2023 FIBA U18 European Championship Division B

Tournament details
- Host country: Portugal
- City: Matosinhos
- Dates: 21–30 July 2023
- Teams: 22 (from 1 confederation)
- Venues: 3 (in 1 host city)

Final positions
- Champions: Latvia (1st title)
- Runners-up: Belgium
- Third place: Montenegro
- Fourth place: Austria

Official website
- www.fiba.basketball

= 2023 FIBA U18 European Championship Division B =

Basketball championship

The 2023 FIBA U18 European Championship Division B was the 17th edition of the Division B of the European basketball championship for men's national under-18 teams. The tournament was played in Matosinhos, Portugal, from 21 to 30 July 2023.

== Participating teams ==
- (15th place, 2022 FIBA U18 European Championship Division A)
- (16th place, 2022 FIBA U18 European Championship Division A)
- (14th place, 2022 FIBA U18 European Championship Division A)

==First round==
The draw of the first round was held on 14 February 2023 in Freising, Germany.
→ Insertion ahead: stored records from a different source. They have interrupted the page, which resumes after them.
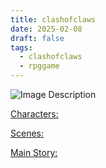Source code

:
 ```yaml
---
title: clashofclaws
date: 2025-02-08
draft: false
tags:
  - clashofclaws
  - rpggame
---
```

![Image Description](Pasted%20image%2020250208085002.png)

[Characters:](Characters.md)

[Scenes:](Scenes.md)

[Main Story:](Main%20Story.md)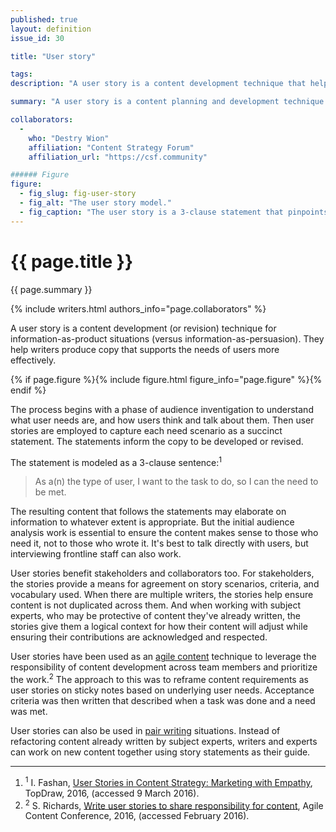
 ```yaml
---
published: true
layout: definition
issue_id: 30

title: "User story"

tags:
description: "A user story is a content development technique that helps writers produce copy in relation to user needs."

summary: "A user story is a content planning and development technique that helps writers focus on the scenarios and criteria of user needs, which in turn informs how to write content that fulfulls those needs. The model also helps ensure stakeholder alignment on the scenarios and criteria, as well benefits collaborative writing situations."

collaborators:
  - 
    who: "Destry Wion"
    affiliation: "Content Strategy Forum"
    affiliation_url: "https://csf.community"

###### Figure
figure:
  - fig_slug: fig-user-story 
  - fig_alt: "The user story model."
  - fig_caption: "The user story is a 3-clause statement that pinpoints user type, task, and need fulfilled."	 
---
```


<h1 class="term-title">{{ page.title }}</h1>

<p class="summary">{{ page.summary }}</p>

<!-- COLLABORATORS – This must not move nor be deleted -->
{% include writers.html authors_info="page.collaborators" %}

<!-- DEFINITION BEGINS -->

A user story is a content development (or revision) technique for information-as-product situations (versus information-as-persuasion). They help writers produce copy that supports the needs of users more effectively.

<!-- FIGURE – You can move this line to position among paras, but never delete it! -->
{% if page.figure %}{% include figure.html figure_info="page.figure" %}{% endif %}

The process begins with a phase of audience inventigation to understand what user needs are, and how users think and talk about them. Then user stories are employed to capture each need scenario as a succinct statement. The statements inform the copy to be developed or revised. 

The statement is modeled as a 3-clause sentence:<sup class="ref">1</sup> 

<blockquote>
	As a(n) <span class="underline placeholder">the type of user</span>, I want to <span class="underline placeholder">the task to do</span>, so I can <span class="underline placeholder">the need to be met</span>.
</blockquote> 
	
The resulting content that follows the statements may elaborate on information to whatever extent is appropriate. But the initial audience analysis work is essential to ensure the content makes sense to those who need it, not to those who wrote it. It's best to talk directly with users, but interviewing frontline staff can also work.

User stories benefit stakeholders and collaborators too. For stakeholders, the stories provide a means for agreement on story scenarios, criteria, and vocabulary used. When there are multiple writers, the stories help ensure content is not duplicated across them. And when working with subject experts, who may be protective of content they've already written, the stories give them a logical context for how their content will adjust while ensuring their contributions are acknowledged and respected.

User stories have been used as an [agile content](agile-content.html) technique to leverage the responsibility of content development across team members and prioritize the work.<sup class="ref">2</sup> The approach to this was to reframe content requirements as user stories on sticky notes based on underlying user needs. Acceptance criteria was then written that described when a task was done and a need was met.

User stories can also be used in [pair writing](pair-writing.html) situations. Instead of refactoring content already written by subject experts, writers and experts can work on new content together using story statements as their guide. 

<hr class="footnotes">

<ol class="references nomark">
	<li><sup>1</sup>
		I. Fashan, <a href="https://www.topdraw.com/blog/user-stories-in-content-strategy-marketing-with-empathy/">User Stories in Content Strategy: Marketing with Empathy</a>, TopDraw, 2016, (accessed 9 March 2016).
	</li>
	<li><sup>2</sup>
		S. Richards, <a href="https://2016.agilecontentconf.com/richards">Write user stories to share responsibility for content</a>, Agile Content Conference, 2016, (accessed February 2016).
	</li>
</ol>
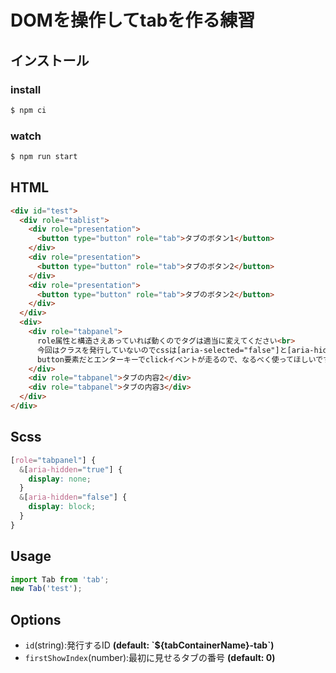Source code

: # DOMを操作してtabを作る練習

## インストール

### install
```zsh
$ npm ci
```
### watch
```zsh
$ npm run start
```


## HTML
```html
<div id="test">
  <div role="tablist">
    <div role="presentation">
      <button type="button" role="tab">タブのボタン1</button>
    </div>
    <div role="presentation">
      <button type="button" role="tab">タブのボタン2</button>
    </div>
    <div role="presentation">
      <button type="button" role="tab">タブのボタン2</button>
    </div>
  </div>
  <div>
    <div role="tabpanel">
      role属性と構造さえあっていれば動くのでタグは適当に変えてください<br>
      今回はクラスを発行していないのでcssは[aria-selected="false"]と[aria-hidden="true"]でopen,closeを判定してください<br>
      button要素だとエンターキーでclickイベントが走るので、なるべく使ってほしいです。
    </div>
    <div role="tabpanel">タブの内容2</div>
    <div role="tabpanel">タブの内容3</div>
  </div>
</div>
```

## Scss
```scss
[role="tabpanel"] {
  &[aria-hidden="true"] {
    display: none;
  }
  &[aria-hidden="false"] {
    display: block;
  }
}
```

## Usage
```javascript
import Tab from 'tab';
new Tab('test');
```

## Options
- `id`(string):発行するID **(default: \`${tabContainerName}-tab\`)**
- `firstShowIndex`(number):最初に見せるタブの番号 **(default: 0)**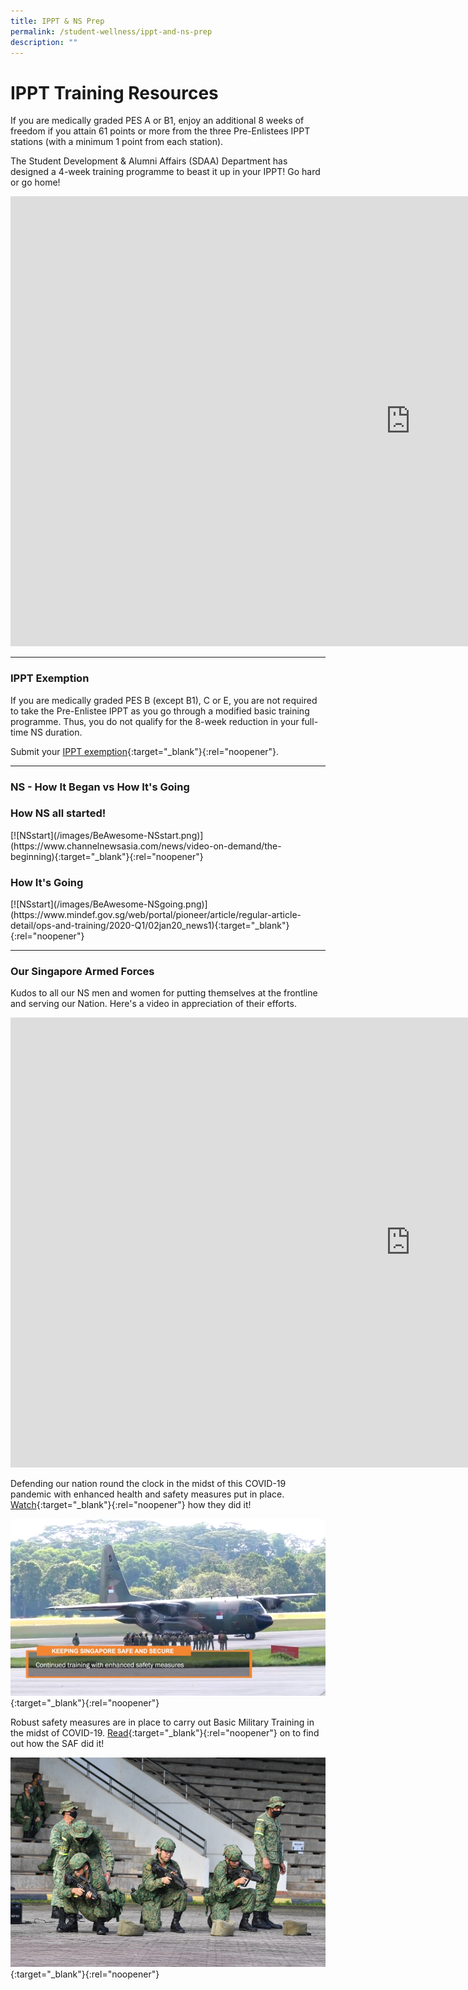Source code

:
 ```yaml
---
title: IPPT & NS Prep
permalink: /student-wellness/ippt-and-ns-prep
description: ""
---
```

# IPPT Training Resources

If you are medically graded PES A or B1, enjoy an additional 8 weeks of freedom if you attain 61 points or more from the three Pre-Enlistees IPPT stations (with a minimum 1 point from each station).

The Student Development & Alumni Affairs (SDAA) Department has designed a 4-week training programme to beast it up in your IPPT! Go hard or go home!

<div class="bp-youtube">
<iframe width="1280" height="720" src="https://www.youtube.com/embed/TtPpU1wEuOs" frameborder="0" allow="accelerometer; autoplay; clipboard-write; encrypted-media; gyroscope; picture-in-picture" allowfullscreen></iframe>
</div>

---
### IPPT Exemption
If you are medically graded PES B (except B1), C or E, you are not required to take the Pre-Enlistee IPPT as you go through a modified basic training programme. Thus, you do not qualify for the 8-week reduction in your full-time NS duration.

Submit your [IPPT exemption](https://forms.office.com/r/rBsU2iBk0H){:target="_blank"}{:rel="noopener"}.

---
### NS - How It Began vs How It's Going

<h3>How NS all started!</h3>
[![NSstart](/images/BeAwesome-NSstart.png)](https://www.channelnewsasia.com/news/video-on-demand/the-beginning){:target="_blank"}{:rel="noopener"}

<h3>How It's Going</h3>
[![NSstart](/images/BeAwesome-NSgoing.png)](https://www.mindef.gov.sg/web/portal/pioneer/article/regular-article-detail/ops-and-training/2020-Q1/02jan20_news1){:target="_blank"}{:rel="noopener"}

---
### Our Singapore Armed Forces

Kudos to all our NS men and women for putting themselves at the frontline and serving our Nation. Here's a video in appreciation of their efforts.

<div class="bp-youtube">
<iframe width="1280" height="720" src="https://www.youtube.com/embed/g7ffrSTNtAI" frameborder="0" allow="accelerometer; autoplay; clipboard-write; encrypted-media; gyroscope; picture-in-picture" allowfullscreen></iframe>
</div>

Defending our nation round the clock in the midst of this COVID-19 pandemic with enhanced health and safety measures put in place. [Watch](https://fb.watch/3RW6n-Jbmx/){:target="_blank"}{:rel="noopener"} how they did it!

[![SAFFB](/images/BeAwesome-NSCovid1.PNG)](https://fb.watch/3RW6n-Jbmx/){:target="_blank"}{:rel="noopener"}

Robust safety measures are in place to carry out Basic Military Training in the midst of COVID-19. [Read](https://www.mindef.gov.sg/web/portal/pioneer/article/feature-article-detail/ops-and-training/2020-Q4/01oct20_news1?fbclid=IwAR03am7W6U2-4fpaZPezrnbfS9mXdJJeKOkpnSQlcx8HfUU2_c_G1uE-mWo){:target="_blank"}{:rel="noopener"} on to find out how the SAF did it!

[![Pioneer](/images/BeAwesome-NSCovid3.PNG)](https://www.mindef.gov.sg/web/portal/pioneer/article/feature-article-detail/ops-and-training/2020-Q4/01oct20_news1?fbclid=IwAR03am7W6U2-4fpaZPezrnbfS9mXdJJeKOkpnSQlcx8HfUU2_c_G1uE-mWo){:target="_blank"}{:rel="noopener"}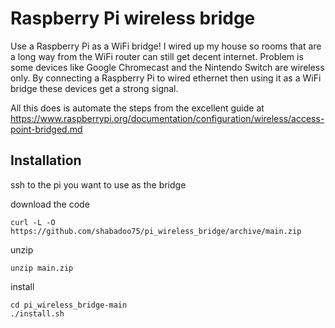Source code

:# Raspberry Pi wireless bridge

Use a Raspberry Pi as a WiFi bridge! I wired up my house so rooms that are a long way from the WiFi router can still get decent internet. Problem is some devices like Google Chromecast and the Nintendo Switch are wireless only. By connecting a Raspberry Pi to wired ethernet then using it as a WiFi bridge these devices get a strong signal.

All this does is automate the steps from the excellent guide at https://www.raspberrypi.org/documentation/configuration/wireless/access-point-bridged.md

## Installation

ssh to the pi you want to use as the bridge

download the code 
```
curl -L -O https://github.com/shabadoo75/pi_wireless_bridge/archive/main.zip
```

unzip
```
unzip main.zip
```

install
```
cd pi_wireless_bridge-main
./install.sh
```
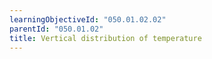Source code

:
 ```yaml
---
learningObjectiveId: "050.01.02.02"
parentId: "050.01.02"
title: Vertical distribution of temperature
---
```

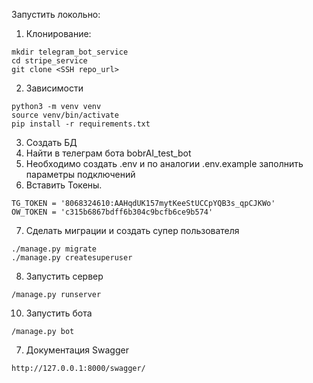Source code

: 
Запустить локольно:

1. Клонирование:
``` 
mkdir telegram_bot_service
cd stripe_service
git clone <SSH repo_url>
```

2. Зависимости
```
python3 -m venv venv
source venv/bin/activate
pip install -r requirements.txt
```

3. Создать БД
4. Найти в телеграм бота bobrAI_test_bot
5. Необходимо создать .env и по аналогии .env.example заполнить параметры подключений
6. Вставить Токены. 
```
TG_TOKEN = '8068324610:AAHqdUK157mytKeeStUCCpYQB3s_qpCJKWo'
OW_TOKEN = 'c315b6867bdff6b304c9bcfb6ce9b574'
```
7. Сделать миграции и создать супер пользователя

```
./manage.py migrate
./manage.py createsuperuser
```
8. Запустить сервер
   
```
/manage.py runserver
```
10. Запустить бота
    
```
/manage.py bot
```

7. Документация Swagger
```
http://127.0.0.1:8000/swagger/
```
In the first round, the teams were drawn into four groups. The first two teams from each group advance to the quarterfinals; the third and fourth teams advance to the 9th–16th place playoffs; the other teams will play in the 17th–22nd place classification groups.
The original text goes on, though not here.